### Data for processing
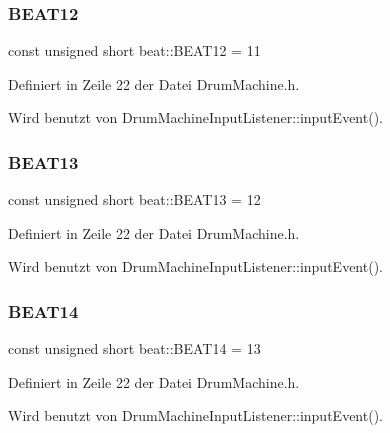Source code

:\mbox{\label{namespacebeat_ae84780c2b37cac562b4f9e7676d7a715}} 
\subsubsection{\texorpdfstring{B\+E\+A\+T12}{BEAT12}}
{\footnotesize\ttfamily const unsigned short beat\+::\+B\+E\+A\+T12 = 11}



Definiert in Zeile 22 der Datei Drum\+Machine.\+h.



Wird benutzt von Drum\+Machine\+Input\+Listener\+::input\+Event().

\mbox{\label{namespacebeat_a0056cac49aa9cd40c0532068b40322fe}} 
\subsubsection{\texorpdfstring{B\+E\+A\+T13}{BEAT13}}
{\footnotesize\ttfamily const unsigned short beat\+::\+B\+E\+A\+T13 = 12}



Definiert in Zeile 22 der Datei Drum\+Machine.\+h.



Wird benutzt von Drum\+Machine\+Input\+Listener\+::input\+Event().

\mbox{\label{namespacebeat_aa25c9d3e796af023ea86fc1181ff4732}} 
\subsubsection{\texorpdfstring{B\+E\+A\+T14}{BEAT14}}
{\footnotesize\ttfamily const unsigned short beat\+::\+B\+E\+A\+T14 = 13}



Definiert in Zeile 22 der Datei Drum\+Machine.\+h.



Wird benutzt von Drum\+Machine\+Input\+Listener\+::input\+Event().

\mbox{\label{namespacebeat_a241a13409659dff75e5368358447fc73}}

### Problem
Word for word, restate all of the records. Exclude the pictures.

### Response
Source code

:\mbox{\label{namespacebeat_ae84780c2b37cac562b4f9e7676d7a715}} 
\subsubsection{\texorpdfstring{B\+E\+A\+T12}{BEAT12}}
{\footnotesize\ttfamily const unsigned short beat\+::\+B\+E\+A\+T12 = 11}



Definiert in Zeile 22 der Datei Drum\+Machine.\+h.



Wird benutzt von Drum\+Machine\+Input\+Listener\+::input\+Event().

\mbox{\label{namespacebeat_a0056cac49aa9cd40c0532068b40322fe}} 
\subsubsection{\texorpdfstring{B\+E\+A\+T13}{BEAT13}}
{\footnotesize\ttfamily const unsigned short beat\+::\+B\+E\+A\+T13 = 12}



Definiert in Zeile 22 der Datei Drum\+Machine.\+h.



Wird benutzt von Drum\+Machine\+Input\+Listener\+::input\+Event().

\mbox{\label{namespacebeat_aa25c9d3e796af023ea86fc1181ff4732}} 
\subsubsection{\texorpdfstring{B\+E\+A\+T14}{BEAT14}}
{\footnotesize\ttfamily const unsigned short beat\+::\+B\+E\+A\+T14 = 13}



Definiert in Zeile 22 der Datei Drum\+Machine.\+h.



Wird benutzt von Drum\+Machine\+Input\+Listener\+::input\+Event().

\mbox{\label{namespacebeat_a241a13409659dff75e5368358447fc73}}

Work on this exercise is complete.